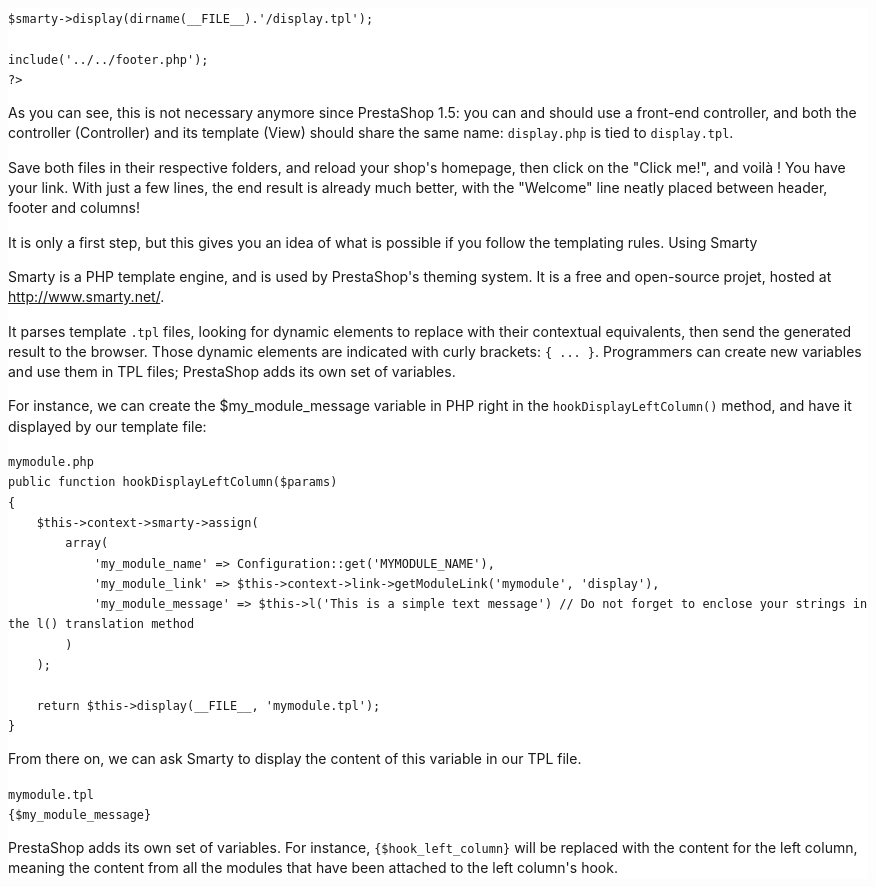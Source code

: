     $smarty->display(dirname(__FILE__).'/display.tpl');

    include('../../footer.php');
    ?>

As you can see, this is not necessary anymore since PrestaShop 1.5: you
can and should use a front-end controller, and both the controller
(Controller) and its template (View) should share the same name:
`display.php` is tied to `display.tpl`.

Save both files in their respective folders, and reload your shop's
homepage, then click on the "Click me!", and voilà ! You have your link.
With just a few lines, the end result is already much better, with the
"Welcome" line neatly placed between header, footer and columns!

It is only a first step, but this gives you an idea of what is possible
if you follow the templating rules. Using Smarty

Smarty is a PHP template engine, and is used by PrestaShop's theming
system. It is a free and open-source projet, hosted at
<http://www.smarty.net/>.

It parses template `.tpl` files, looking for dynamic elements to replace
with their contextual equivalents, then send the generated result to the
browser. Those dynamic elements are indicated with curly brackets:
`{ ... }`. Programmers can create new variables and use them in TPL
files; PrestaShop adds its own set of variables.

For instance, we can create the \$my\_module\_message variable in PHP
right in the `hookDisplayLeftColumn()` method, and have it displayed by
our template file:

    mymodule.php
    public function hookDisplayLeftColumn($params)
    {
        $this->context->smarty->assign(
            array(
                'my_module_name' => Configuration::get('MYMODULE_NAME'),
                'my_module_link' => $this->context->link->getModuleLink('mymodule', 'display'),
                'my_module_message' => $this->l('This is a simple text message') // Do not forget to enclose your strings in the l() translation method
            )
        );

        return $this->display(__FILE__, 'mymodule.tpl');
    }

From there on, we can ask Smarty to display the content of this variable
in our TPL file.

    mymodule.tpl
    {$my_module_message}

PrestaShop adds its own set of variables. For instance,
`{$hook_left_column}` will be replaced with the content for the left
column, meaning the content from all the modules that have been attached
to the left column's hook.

━━━━━━

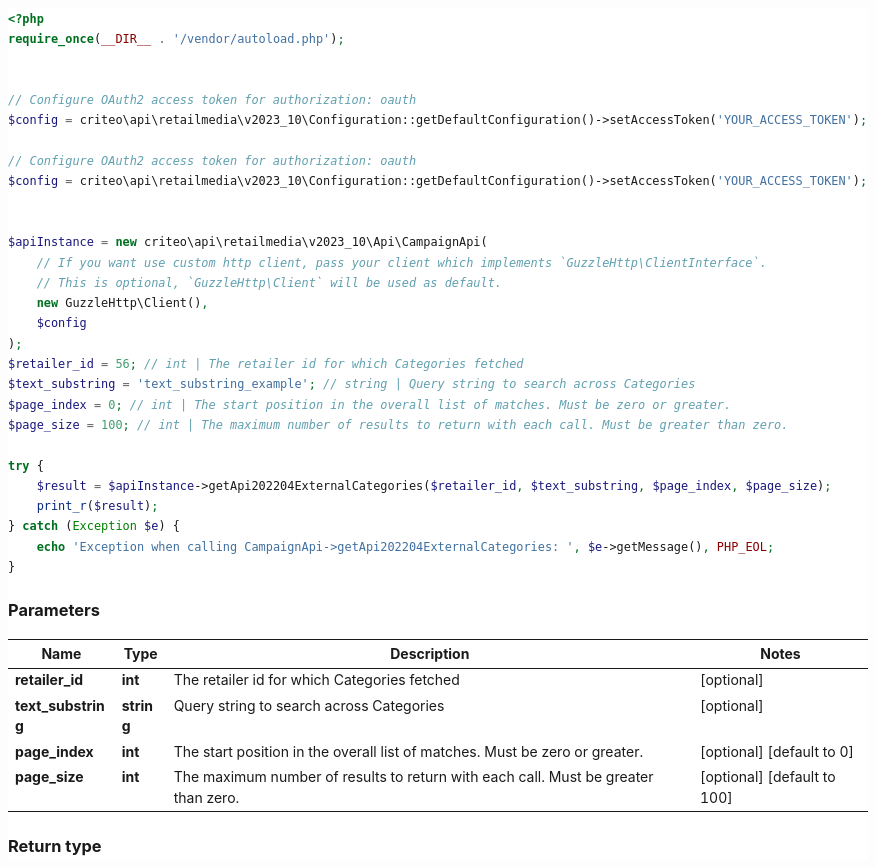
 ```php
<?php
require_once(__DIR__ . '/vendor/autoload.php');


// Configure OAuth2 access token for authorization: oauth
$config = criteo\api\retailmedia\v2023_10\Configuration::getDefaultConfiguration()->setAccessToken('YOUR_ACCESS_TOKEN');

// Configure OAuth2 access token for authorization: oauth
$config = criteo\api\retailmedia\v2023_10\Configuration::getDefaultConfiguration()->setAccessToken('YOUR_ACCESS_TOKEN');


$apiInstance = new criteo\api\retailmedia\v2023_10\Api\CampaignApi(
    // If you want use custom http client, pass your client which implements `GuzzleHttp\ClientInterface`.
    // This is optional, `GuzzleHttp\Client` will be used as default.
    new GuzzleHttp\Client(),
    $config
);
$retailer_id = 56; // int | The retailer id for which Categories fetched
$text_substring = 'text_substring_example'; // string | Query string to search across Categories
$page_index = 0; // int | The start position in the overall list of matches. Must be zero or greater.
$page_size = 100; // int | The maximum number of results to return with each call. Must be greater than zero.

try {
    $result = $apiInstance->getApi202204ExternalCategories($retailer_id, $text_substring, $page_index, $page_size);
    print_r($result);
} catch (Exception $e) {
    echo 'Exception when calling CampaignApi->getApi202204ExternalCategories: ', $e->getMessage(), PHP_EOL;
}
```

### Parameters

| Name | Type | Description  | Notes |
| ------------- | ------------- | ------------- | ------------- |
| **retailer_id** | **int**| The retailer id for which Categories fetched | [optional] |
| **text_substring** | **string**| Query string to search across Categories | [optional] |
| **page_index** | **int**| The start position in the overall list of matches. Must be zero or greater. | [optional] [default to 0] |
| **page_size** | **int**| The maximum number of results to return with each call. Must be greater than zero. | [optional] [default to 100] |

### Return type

━━━━━━

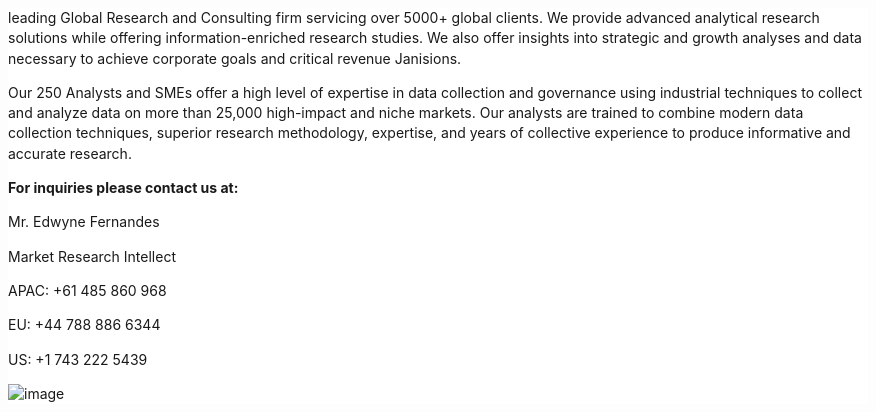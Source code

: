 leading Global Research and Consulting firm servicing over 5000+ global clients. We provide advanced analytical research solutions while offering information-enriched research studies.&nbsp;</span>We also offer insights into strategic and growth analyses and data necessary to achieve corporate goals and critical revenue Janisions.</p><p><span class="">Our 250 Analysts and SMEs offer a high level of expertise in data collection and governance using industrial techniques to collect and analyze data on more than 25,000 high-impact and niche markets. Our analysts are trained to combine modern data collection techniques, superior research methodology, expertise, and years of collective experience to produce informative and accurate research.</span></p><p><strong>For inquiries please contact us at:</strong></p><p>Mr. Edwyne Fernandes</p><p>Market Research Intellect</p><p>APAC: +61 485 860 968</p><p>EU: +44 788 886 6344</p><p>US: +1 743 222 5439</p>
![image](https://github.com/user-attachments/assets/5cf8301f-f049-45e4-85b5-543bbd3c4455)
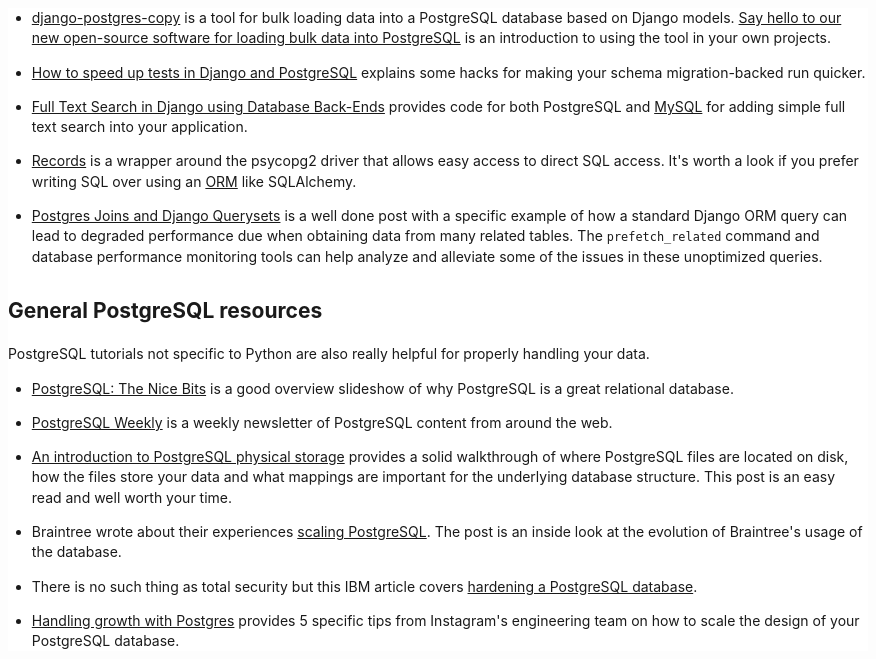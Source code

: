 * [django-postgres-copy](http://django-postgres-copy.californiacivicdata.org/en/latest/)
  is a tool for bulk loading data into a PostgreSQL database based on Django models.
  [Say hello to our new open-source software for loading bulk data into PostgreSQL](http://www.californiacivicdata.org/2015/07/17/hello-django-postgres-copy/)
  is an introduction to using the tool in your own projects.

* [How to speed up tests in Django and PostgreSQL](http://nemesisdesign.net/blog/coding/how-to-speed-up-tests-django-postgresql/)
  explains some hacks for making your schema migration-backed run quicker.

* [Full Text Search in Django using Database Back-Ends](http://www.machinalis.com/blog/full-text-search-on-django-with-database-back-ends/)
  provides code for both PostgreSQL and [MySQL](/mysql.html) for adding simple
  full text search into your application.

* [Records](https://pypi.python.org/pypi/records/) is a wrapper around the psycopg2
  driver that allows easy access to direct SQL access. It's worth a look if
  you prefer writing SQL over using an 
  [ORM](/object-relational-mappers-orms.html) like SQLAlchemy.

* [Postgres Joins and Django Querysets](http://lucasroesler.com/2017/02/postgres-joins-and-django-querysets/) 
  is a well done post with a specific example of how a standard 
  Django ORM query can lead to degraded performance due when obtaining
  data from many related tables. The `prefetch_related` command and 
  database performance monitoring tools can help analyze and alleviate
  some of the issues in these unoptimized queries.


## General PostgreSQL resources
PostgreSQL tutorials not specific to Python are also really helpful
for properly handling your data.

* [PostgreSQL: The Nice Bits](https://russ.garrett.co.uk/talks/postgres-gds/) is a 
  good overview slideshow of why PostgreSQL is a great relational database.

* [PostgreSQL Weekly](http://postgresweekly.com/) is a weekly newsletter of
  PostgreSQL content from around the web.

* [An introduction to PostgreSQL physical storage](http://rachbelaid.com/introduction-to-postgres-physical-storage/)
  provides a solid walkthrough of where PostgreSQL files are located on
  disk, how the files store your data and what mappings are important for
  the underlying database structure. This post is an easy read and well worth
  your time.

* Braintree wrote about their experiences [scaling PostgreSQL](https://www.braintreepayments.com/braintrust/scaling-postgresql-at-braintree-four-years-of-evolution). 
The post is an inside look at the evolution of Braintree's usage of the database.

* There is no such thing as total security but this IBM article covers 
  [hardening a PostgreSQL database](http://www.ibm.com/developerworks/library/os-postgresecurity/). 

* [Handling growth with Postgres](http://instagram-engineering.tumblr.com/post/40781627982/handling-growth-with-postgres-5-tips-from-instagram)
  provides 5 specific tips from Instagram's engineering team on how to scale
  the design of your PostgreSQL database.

━━━━━━

Throughout the material above, find every line holding "files" and copy it.

Written answer:
Save both files in their respective folders, and reload your shop's
It parses template `.tpl` files, looking for dynamic elements to replace
files; PrestaShop adds its own set of variables.
  provides a solid walkthrough of where PostgreSQL files are located on
  disk, how the files store your data and what mappings are important for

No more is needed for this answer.